■ WHAT THE TASK ASKS:
Copy each line below that includes "reidai".

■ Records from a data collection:
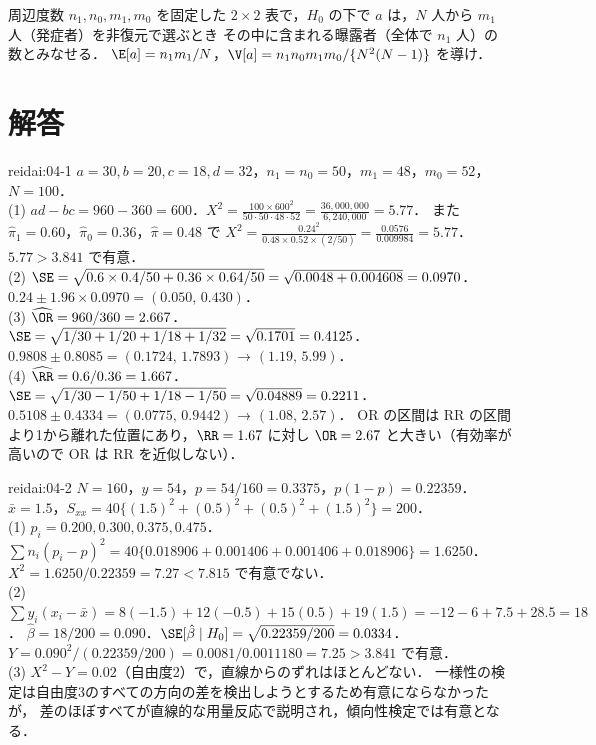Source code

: \begin{reidai}[超幾何分布の分散の導出]\label{reidai:04-4}
周辺度数 $n_1,n_0,m_1,m_0$ を固定した $2\times2$ 表で，$H_0$ の下で $a$ は，$N$ 人から $m_1$ 人（発症者）を非復元で選ぶとき
その中に含まれる曝露者（全体で $n_1$ 人）の数とみなせる．
$\E[a]=n_1m_1/N$，$\V[a]=n_1n_0m_1m_0/\{N^2(N-1)\}$ を導け．
\end{reidai}

\section{解答}\label{sec:04-sol}
\begin{kaitou}{reidai:04-1}
$a=30,b=20,c=18,d=32$，$n_1=n_0=50$，$m_1=48$，$m_0=52$，$N=100$．\\
(1) $ad-bc=960-360=600$．$X^2=\frac{100\times600^2}{50\cdot50\cdot48\cdot52}=\frac{36{,}000{,}000}{6{,}240{,}000}=5.77$．
また $\hat\pi_1=0.60$，$\hat\pi_0=0.36$，$\hat\pi=0.48$ で
$X^2=\frac{0.24^2}{0.48\times0.52\times(2/50)}=\frac{0.0576}{0.009984}=5.77$．$5.77>3.841$ で有意．\\
(2) $\SE=\sqrt{0.6\times0.4/50+0.36\times0.64/50}=\sqrt{0.0048+0.004608}=0.0970$．
$0.24\pm1.96\times0.0970=(0.050,\,0.430)$．\\
(3) $\widehat{\OR}=960/360=2.667$．$\SE=\sqrt{1/30+1/20+1/18+1/32}=\sqrt{0.1701}=0.4125$．
$0.9808\pm0.8085=(0.1724,\,1.7893)$ → $(1.19,\,5.99)$．\\
(4) $\widehat{\RR}=0.6/0.36=1.667$．$\SE=\sqrt{1/30-1/50+1/18-1/50}=\sqrt{0.04889}=0.2211$．
$0.5108\pm0.4334=(0.0775,\,0.9442)$ → $(1.08,\,2.57)$．
OR の区間は RR の区間より1から離れた位置にあり，$\RR=1.67$ に対し $\OR=2.67$ と大きい（有効率が高いので OR は RR を近似しない）．
\end{kaitou}

\begin{kaitou}{reidai:04-2}
$N=160$，$y=54$，$p=54/160=0.3375$，$p(1-p)=0.22359$．$\bar x=1.5$，$S_{xx}=40\{(1.5)^2+(0.5)^2+(0.5)^2+(1.5)^2\}=200$．\\
(1) $p_i=0.200,0.300,0.375,0.475$．$\sum n_i(p_i-p)^2=40\{0.018906+0.001406+0.001406+0.018906\}=1.6250$．
$X^2=1.6250/0.22359=7.27<7.815$ で有意でない．\\
(2) $\sum y_i(x_i-\bar x)=8(-1.5)+12(-0.5)+15(0.5)+19(1.5)=-12-6+7.5+28.5=18$．
$\hat\beta=18/200=0.090$．$\SE[\hat\beta\mid H_0]=\sqrt{0.22359/200}=0.0334$．
$Y=0.090^2/(0.22359/200)=0.0081/0.0011180=7.25>3.841$ で有意．\\
(3) $X^2-Y=0.02$（自由度2）で，直線からのずれはほとんどない．
一様性の検定は自由度3のすべての方向の差を検出しようとするため有意にならなかったが，
差のほぼすべてが直線的な用量反応で説明され，傾向性検定では有意となる．
\end{kaitou}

■ SOLUTION:
: \begin{reidai}[超幾何分布の分散の導出]\label{reidai:04-4}
\end{reidai}
\begin{kaitou}{reidai:04-1}
\begin{kaitou}{reidai:04-2}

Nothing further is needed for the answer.